How to write to HDFS using spark programming API if I have authentication details?

Question

I need to write to external HDFS cluster whose authentication details are available for both simple as well as kerberos authentication. For the sake of simplicity, lets assume we are dealing with simple authentication.

This is what I have:

External HDFS cluster connection details (host, port)
Authentication details (user for simple auth)
HDFS location where files need to be written (hdfs://host:port/loc)
Also, other details like format, etc.

Please note SPARK user is not same as user specified for HDFS auth.

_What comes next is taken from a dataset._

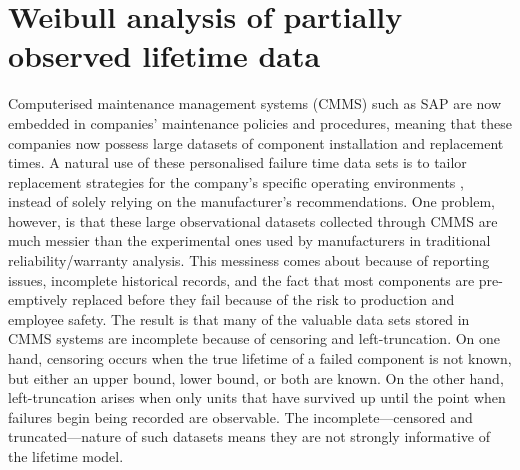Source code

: \chapter{Weibull analysis of partially observed lifetime data} \label{chap:chapter2}

Computerised maintenance management systems (CMMS) such as SAP \citep{sap} are now embedded in companies' maintenance policies and procedures, meaning that these companies now possess large datasets of component installation and replacement times. A natural use of these personalised failure time data sets is to tailor replacement strategies for the company's specific operating environments \citep[p.~13]{Meeker2022}, instead of solely relying on the manufacturer's recommendations. One problem, however, is that these large observational datasets collected through CMMS are much messier than the experimental ones used by manufacturers in traditional reliability/warranty analysis. This messiness comes about because of reporting issues, incomplete historical records, and the fact that most components are pre-emptively replaced before they fail because of the risk to production and employee safety. The result is that many of the valuable data sets stored in CMMS systems are incomplete because of censoring and left-truncation. On one hand, censoring occurs when the true lifetime of a failed component is not known, but either an upper bound, lower bound, or both are known. On the other hand, left-truncation arises when only units that have survived up until the point when failures begin being recorded are observable. The incomplete---censored and truncated---nature of such datasets means they are not strongly informative of the lifetime model.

Now, using the spark programming API, this is what I am trying to do:

val hadoopConf =  new Configuration()
hadoopConf.set("fs.defaultFS", fileSystemPath)
hadoopConf.set("hadoop.job.ugi", userName)
val jConf = new JobConf(hadoopConf)
jConf.setUser(user)
jConf.set("user.name", user)
jConf.setOutputKeyClass(classOf[NullWritable])
jConf.setOutputValueClass(classOf[Text])
jConf.setOutputFormat(classOf[TextOutputFormat[NullWritable, Text]])

outputDStream.foreachRDD(r => {
                val rdd = r.mapPartitions { iter =>
                    val text = new Text()
                    iter.map { x =>
                        text.set(x.toString)
                        println(x.toString)
                        (NullWritable.get(), text)
                    }
                }

                val rddCount = rdd.count()
                if(rddCount > 0) {
                    rdd.saveAsHadoopFile(config.outputPath, classOf[NullWritable], classOf[Text], classOf[TextOutputFormat[NullWritable, Text]], jConf)
                }
            })

Here, I was assuming that if we pass JobConf with correct details, it should be used for authentication and write should be done using the user specified in JobConf.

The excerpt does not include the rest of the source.